▶ [THE PROBLEM]: For this exercise, output the entries below exactly from the line that holds "Array e estrutura" to the line that holds "ID** | **Description**", both ends included. No pictures belong in the copy.

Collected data
☆ ☆ ☆

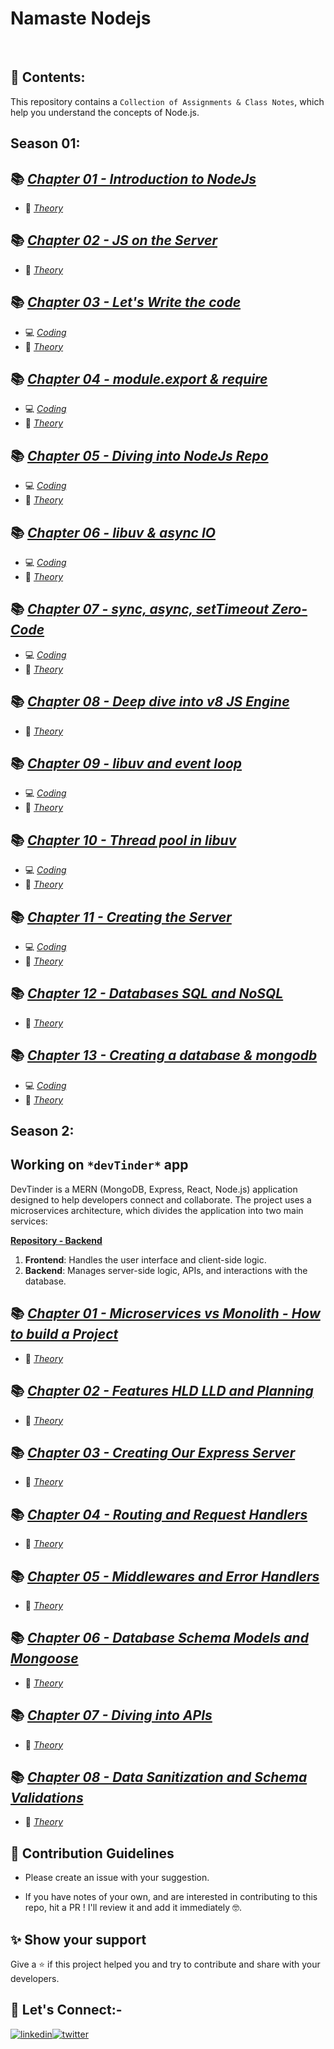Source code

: # Namaste Nodejs
<br>

##  🎨 Contents:

This repository contains a `Collection of Assignments & Class Notes`, which help you understand the concepts of Node.js.

## **Season 01:** 

## 📚 [_Chapter 01 - Introduction to NodeJs_](https://github.com/akshadjaiswal/Namaste-Nodejs/tree/main/Chapter%2001-%20Introduction%20to%20NodeJs)

- 📖 [_Theory_](https://github.com/akshadjaiswal/Namaste-Nodejs/blob/main/Chapter%2001-%20Introduction%20to%20NodeJs/README.md)


## 📚 [_Chapter 02 - JS on the Server_](https://github.com/akshadjaiswal/Namaste-Nodejs/tree/main/Chapter%2002%20JS%20on%20the%20Server)

- 📖 [_Theory_](https://github.com/akshadjaiswal/Namaste-Nodejs/tree/main/Chapter%2002%20JS%20on%20the%20Server#namaste-nodejs---episode-2-summary)

## 📚 [_Chapter 03 - Let's Write the code_](https://github.com/akshadjaiswal/Namaste-Nodejs/tree/main/Chapter%2003%20-%20Let's%20Write%20the%20code)

- 💻 [_Coding_](https://github.com/akshadjaiswal/Namaste-Nodejs/tree/main/Chapter%2003%20-%20Let's%20Write%20the%20code/Code)
- 📖 [_Theory_](https://github.com/akshadjaiswal/Namaste-Nodejs/tree/main/Chapter%2003%20-%20Let's%20Write%20the%20code#namaste-nodejs---episode-3-summary)

## 📚 [_Chapter 04 - module.export & require_](https://github.com/akshadjaiswal/Namaste-Nodejs/tree/main/hapter%2004%20-%20module.export%20%26%20require)

- 💻 [_Coding_](https://github.com/akshadjaiswal/Namaste-Nodejs/tree/main/Chapter%2004%20-%20module.export%20%26%20require/Code)
- 📖 [_Theory_](https://github.com/akshadjaiswal/Namaste-Nodejs/tree/main/Chapter%2004%20-%20module.export%20%26%20require#namaste-nodejs---episode-4-summary)

## 📚 [_Chapter 05 - Diving into NodeJs Repo_](https://github.com/akshadjaiswal/Namaste-Nodejs/tree/main/Chapter%2005%20-%20Diving%20in%20to%20NodeJS%20github%20repo)

- 💻 [_Coding_](https://github.com/akshadjaiswal/Namaste-Nodejs/tree/main/Chapter%2005%20-%20Diving%20in%20to%20NodeJS%20github%20repo/Code)
- 📖 [_Theory_](https://github.com/akshadjaiswal/Namaste-Nodejs/tree/mainChapter%2005%20-%20Diving%20in%20to%20NodeJS%20github%20repo#episode-05--diving-into-the-nodejs-github-repo)

## 📚 [_Chapter 06 - libuv & async IO_](https://github.com/akshadjaiswal/Namaste-Nodejs/tree/main/Chapter%2006%20-%20libuv%20%26%20async%20IO)

- 💻 [_Coding_](https://github.com/akshadjaiswal/Namaste-Nodejs/tree/main/Chapter%2006%20-%20libuv%20%26%20async%20IO/Code)
- 📖 [_Theory_](https://github.com/akshadjaiswal/Namaste-Nodejs/tree/main/Chapter%2006%20-%20libuv%20%26%20async%20IO#episode-06-libuv-and-async-io)

## 📚 [_Chapter 07 - sync, async, setTimeout Zero-Code_](https://github.com/akshadjaiswal/Namaste-Nodejs/tree/main/Chapter%2007%20-%20sync%20async%2C%20setTimeout%20Zero%20-%20Code)

- 💻 [_Coding_](https://github.com/akshadjaiswal/Namaste-Nodejs/tree/main/Chapter%2007%20-%20sync%20async%2C%20setTimeout%20Zero%20-%20Code/Code)
- 📖 [_Theory_](https://github.com/akshadjaiswal/Namaste-Nodejs/tree/main/Chapter%2007%20-%20sync%20async%2C%20setTimeout%20Zero%20-%20Code#understanding-nodejs-v8-libuv-and-file-operations)

## 📚 [_Chapter 08 -  Deep dive into v8 JS Engine_](https://github.com/akshadjaiswal/Namaste-Nodejs/tree/main/Chapter%2008%20-%20%20Deep%20dive%20into%20v8%20JS%20Engine)

- 📖 [_Theory_](https://github.com/akshadjaiswal/Namaste-Nodejs/tree/main/Chapter%2008%20-%20%20Deep%20dive%20into%20v8%20JS%20Engine#v8-javascript-engine-code-execution-phases)

## 📚 [_Chapter 09 - libuv and event loop_](https://github.com/akshadjaiswal/Namaste-Nodejs/tree/main/Chapter%2009%20-%20libuv%20%26%20event%20loop)

- 💻 [_Coding_](https://github.com/akshadjaiswal/Namaste-Nodejs/tree/main/Chapter%2009%20-%20libuv%20%26%20event%20loop/Code)
- 📖 [_Theory_](https://github.com/akshadjaiswal/Namaste-Nodejs/tree/main/Chapter%2009%20-%20libuv%20%26%20event%20loop#understanding-libuv-and-event-loop)

## 📚 [_Chapter 10 - Thread pool in libuv_](https://github.com/akshadjaiswal/Namaste-Nodejs/tree/main/Chapter%2009%20-%20libuv%20%26%20event%20loop)

- 💻 [_Coding_](https://github.com/akshadjaiswal/Namaste-Nodejs/tree/main/Chapter%2010%20-%20Thread%20Pool%20in%20libuv/Code)
- 📖 [_Theory_](https://github.com/akshadjaiswal/Namaste-Nodejs/tree/main/Chapter%2010%20-%20Thread%20Pool%20in%20libuv)

## 📚 [_Chapter 11 - Creating the Server_](https://github.com/akshadjaiswal/Namaste-Nodejs/tree/main/Chapter%2011%20-%20Creating%20the%20Server)

- 💻 [_Coding_](https://github.com/akshadjaiswal/Namaste-Nodejs/tree/main/Chapter%2011%20-%20Creating%20the%20Server/Code)
- 📖 [_Theory_](https://github.com/akshadjaiswal/Namaste-Nodejs/tree/main/Chapter%2011%20-%20Creating%20the%20Server#creating-a-server)

## 📚 [_Chapter 12 - Databases SQL and NoSQL_](https://github.com/akshadjaiswal/Namaste-Nodejs/tree/main/Chapter%2012%20-%20Databases%20%20SQL%20and%20NoSQL)

- 📖 [_Theory_](https://github.com/akshadjaiswal/Namaste-Nodejs/tree/main/Chapter%2012%20-%20Databases%20%20SQL%20and%20NoSQL#creating-a-server-databases---sql--nosql)

## 📚 [_Chapter 13 - Creating a database & mongodb_](https://github.com/akshadjaiswal/Namaste-Nodejs/tree/main/Chapter%2013%20-%20Creating%20a%20database%20%26%20mongodb)

- 💻 [_Coding_](https://github.com/akshadjaiswal/Namaste-Nodejs/tree/main/Chapter%2013%20-%20Creating%20a%20database%20%26%20mongodb/Code)
- 📖 [_Theory_](https://github.com/akshadjaiswal/Namaste-Nodejs/tree/main/Chapter%2013%20-%20Creating%20a%20database%20%26%20mongodb#creating-a-database--mongodb)

##  **Season 2:**

## Working on `*devTinder*` app

DevTinder is a MERN (MongoDB, Express, React, Node.js) application designed to help developers connect and collaborate. The project uses a microservices architecture, which divides the application into two main services:

**[Repository - Backend](https://github.com/akshadjaiswal/devTinder-backend)** 

1. **Frontend**: Handles the user interface and client-side logic.
2. **Backend**: Manages server-side logic, APIs, and interactions with the database.

## 📚 [_Chapter 01 - Microservices vs Monolith - How to build a Project_](https://github.com/akshadjaiswal/Namaste-Nodejs/tree/main/Chapter%20S2%2001%20Microservices%20vs%20Monolith%20-%20How%20to%20build%20a%20project)

- 📖 [_Theory_](https://github.com/akshadjaiswal/Namaste-Nodejs/tree/main/Chapter%20S2%2001%20Microservices%20vs%20Monolith%20-%20How%20to%20build%20a%20project/README.md)

## 📚 [_Chapter 02 - Features HLD LLD and Planning_](https://github.com/akshadjaiswal/Namaste-Nodejs/tree/main/Chapter%20S2%2002%20Features%2C%20HLD%20%20LLD%20and%20Planning)

- 📖 [_Theory_](https://github.com/akshadjaiswal/Namaste-Nodejs/tree/main/Chapter%20S2%2002%20Features%2C%20HLD%20%20LLD%20and%20Planning/README.md)

## 📚 [_Chapter 03 - Creating Our Express Server_](https://github.com/akshadjaiswal/Namaste-Nodejs/tree/main/Chapter%20S2%2003%20Creating%20our%20Express%20server)

- 📖 [_Theory_](https://github.com/akshadjaiswal/Namaste-Nodejs/tree/main/Chapter%20S2%2003%20Creating%20our%20Express%20server/README.md)

## 📚 [_Chapter 04 - Routing and Request Handlers_](https://github.com/akshadjaiswal/Namaste-Nodejs/tree/main/Chapter%20S2%2004%20Routing%20and%20Request%20handlers)

- 📖 [_Theory_](https://github.com/akshadjaiswal/Namaste-Nodejs/tree/main//Chapter%20S2%2004%20Routing%20and%20Request%20handlers/README.md)

## 📚 [_Chapter 05 - Middlewares and Error Handlers_](https://github.com/akshadjaiswal/Namaste-Nodejs/tree/main/Chapter%20S2%2005%20Middlewares%20and%20Error%20Handlers)

- 📖 [_Theory_](https://github.com/akshadjaiswal/Namaste-Nodejs/tree/main/Chapter%20S2%2005%20Middlewares%20and%20Error%20Handlers/README.md)

## 📚 [_Chapter 06 - Database Schema Models and Mongoose_](https://github.com/akshadjaiswal/Namaste-Nodejs/tree/main/Chapter%20S2%2006%20Database%2C%20Schema%2C%20Models%20%26%20Mongoose)

- 📖 [_Theory_](https://github.com/akshadjaiswal/Namaste-Nodejs/tree/main/Chapter%20S2%2006%20Database%2C%20Schema%2C%20Models%20%26%20Mongoose/README.md)

## 📚 [_Chapter 07 - Diving into APIs_](https://github.com/akshadjaiswal/Namaste-Nodejs/tree/main/Chapter%20S2%2007%20Diving%20into%20APIs)

- 📖 [_Theory_](https://github.com/akshadjaiswal/Namaste-Nodejs/tree/main/Chapter%20S2%2007%20Diving%20into%20APIs/README.md)

## 📚 [_Chapter 08 - Data Sanitization and Schema Validations_](https://github.com/akshadjaiswal/Namaste-Nodejs/tree/main/Chapter%20S2%2008%20Data%20Sanitization%20%26%20Schema%20Validations)

- 📖 [_Theory_](https://github.com/akshadjaiswal/Namaste-Nodejs/tree/main/Chapter%20S2%2008%20Data%20Sanitization%20%26%20Schema%20Validations/README.md)
## 🤝 Contribution Guidelines

- Please create an issue with your suggestion.

- If you have notes of your own, and are interested in contributing to this repo, hit a PR ! I'll review it and add it immediately 🤓.


## ✨ Show your support

Give a ⭐️ if this project helped you and try to contribute and share with your developers.

## 🔗 Let's Connect:-

[![linkedin](https://img.shields.io/badge/LinkedIn-0077B5?style=for-the-badge&logo=linkedin&logoColor=white)](https://www.linkedin.com/in/akshadsantoshjaiswal)[![twitter](https://img.shields.io/badge/Twitter-1DA1F2?style=for-the-badge&logo=twitter&logoColor=white)](https://twitter.com/akshad_999)
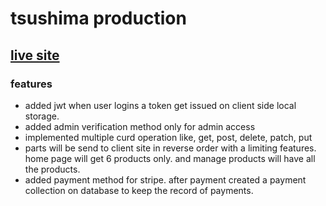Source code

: # tsushima production

## [live site](https://tsushima-corporation.web.app/)

### features

- added jwt when user logins a token get issued on client side local storage.
- added admin verification method only for admin access
- implemented multiple curd operation like, get, post, delete, patch, put
- parts will be send to client site in reverse order with a limiting features. home page will get 6 products only. and manage products will have all the products.
- added payment method for stripe. after payment created a payment collection on database to keep the record of payments.
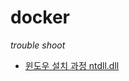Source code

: # docker

_trouble shoot_

- [윈도우 설치 과정 ntdll.dll](https://github.com/shinwoos/my-dictionary/blob/master/docker/ntdll.md)
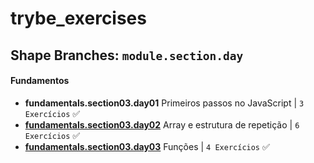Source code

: # trybe_exercises

## Shape Branches: `module.section.day`

#### Fundamentos

- **fundamentals.section03.day01** Primeiros passos no JavaScript | `3 Exercícios` ✅
- [**fundamentals.section03.day02**](https://github.com/CalebeLAR/trybe_exercises/tree/fundamentals.section03.day02) Array e estrutura de repetição | `6 Exercícios` ✅
- [**fundamentals.section03.day03**](https://github.com/CalebeLAR/trybe_exercises/tree/fundamentals.section03.day03) Funções | `4 Exercícios` ✅  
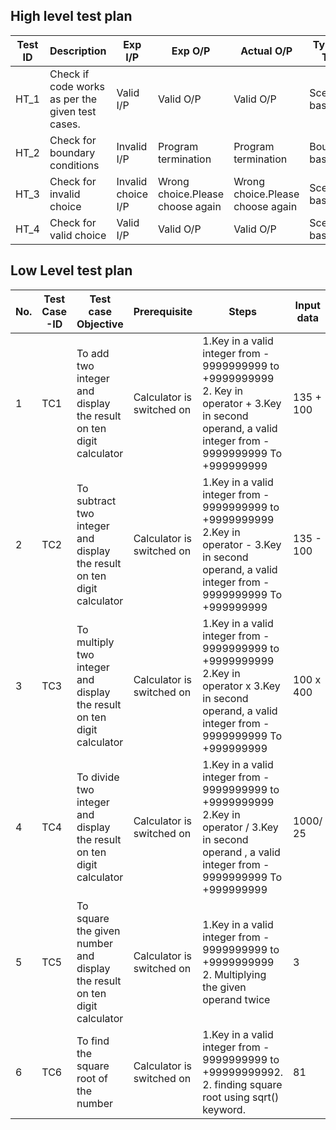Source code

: ## High level test plan

| **Test ID** | **Description**                                              | **Exp I/P** | **Exp O/P** | **Actual O/P** |**Type Of Test**  |    
|-------------|--------------------------------------------------------------|------------|-------------|----------------|------------------|
|  HT_1       |Check if code works as per the given test cases.              |  Valid I/P  |Valid O/P|Valid O/P|Scenario based |
|  HT_2       |Check for boundary conditions                                 |  Invalid I/P|Program termination|Program termination |Boundary based    |
|  HT_3       |Check for invalid choice                                      |  Invalid choice I/P|Wrong choice.Please choose again|Wrong choice.Please choose again|Scenario based    |
|  HT_4       |Check for valid choice                                        |  Valid I/P|Valid O/P|Valid O/P|Scenario based |

## Low Level test plan
| **No.**| **Test Case -ID**  | **Test case Objective**                                                   | **Prerequisite**              | **Steps**                                                                                                                                                        | **Input data**  | **Expected Result**                                                  |  **Actual Result**              | **Remarks/ Status**              | 
|--------|--------------------|---------------------------------------------------------------------------|-------------------------------|------------------------------------------------------------------------------------------------------------------------------------------------------------------|-----------------|---------------------------------------------------------------------------------|---------------------|---------------------|
|1       | TC1                | To add two integer and display the result on ten digit calculator| Calculator is switched on     | 1.Key in a valid integer from - 9999999999 to +9999999999 2. Key in operator + 3.Key in second operand, a valid integer from - 9999999999 To +999999999   | 135 + 100       |235(addition, above ten digits will be expressed in exponential form)            |  235                |  Pass               |
|2       | TC2                | To subtract two integer and display the result on ten digit calculator| Calculator is switched on     | 1.Key in a valid integer from - 9999999999 to +9999999999 2.Key in operator - 3.Key in second operand, a valid integer from - 9999999999 To +999999999   | 135 - 100         |35(subtaction, above ten digits will be expressed in exponential form)            |  35                 |  Pass               |
|3       | TC3                | To multiply two integer and display the result on ten digit calculator| Calculator is switched on     | 1.Key in a valid integer from - 9999999999 to +9999999999 2.Key in operator x 3.Key in second operand, a valid integer from - 9999999999 To +999999999   |100 x 400          |40000(multiplication, above ten digits will be expressed in exponential form)            | 40000                |  Pass               |
|4       | TC4                | To divide two integer and display the result on ten digit calculator| Calculator is switched on     | 1.Key in a valid integer from - 9999999999 to +9999999999 2.Key in operator / 3.Key in second operand , a valid integer from - 9999999999 To +999999999   |1000/ 25          |40(multiplication, above ten digits will be expressed in exponential form)            | 40                  |  Pass               |
|5       | TC5                | To square the given number and display the result on ten digit calculator| Calculator is switched on     | 1.Key in a valid integer from - 9999999999 to +9999999999 2. Multiplying the given operand twice                                                            |3                  |9(square, above ten digits will be expressed in exponential form)                        | 9                   |  Pass               |
|6       | TC6                | To find the square root of the number                                     | Calculator is switched on     | 1.Key in a valid integer from - 9999999999 to +99999999992. 2. finding square root using sqrt() keyword.                                                    |81                  |9(sqrt , above ten digits will be expressed in exponential form)                        | 9                |  Pass               |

☆ ☆ ☆

▶ [EXERCISE SOLUTION]:
- [**fundamentals.section03.day02**](https://github.com/CalebeLAR/trybe_exercises/tree/fundamentals.section03.day02) Array e estrutura de repetição | `6 Exercícios` ✅
- [**fundamentals.section03.day03**](https://github.com/CalebeLAR/trybe_exercises/tree/fundamentals.section03.day03) Funções | `4 Exercícios` ✅  
Source code

: ## High level test plan

| **Test ID** | **Description**                                              | **Exp I/P** | **Exp O/P** | **Actual O/P** |**Type Of Test**  |    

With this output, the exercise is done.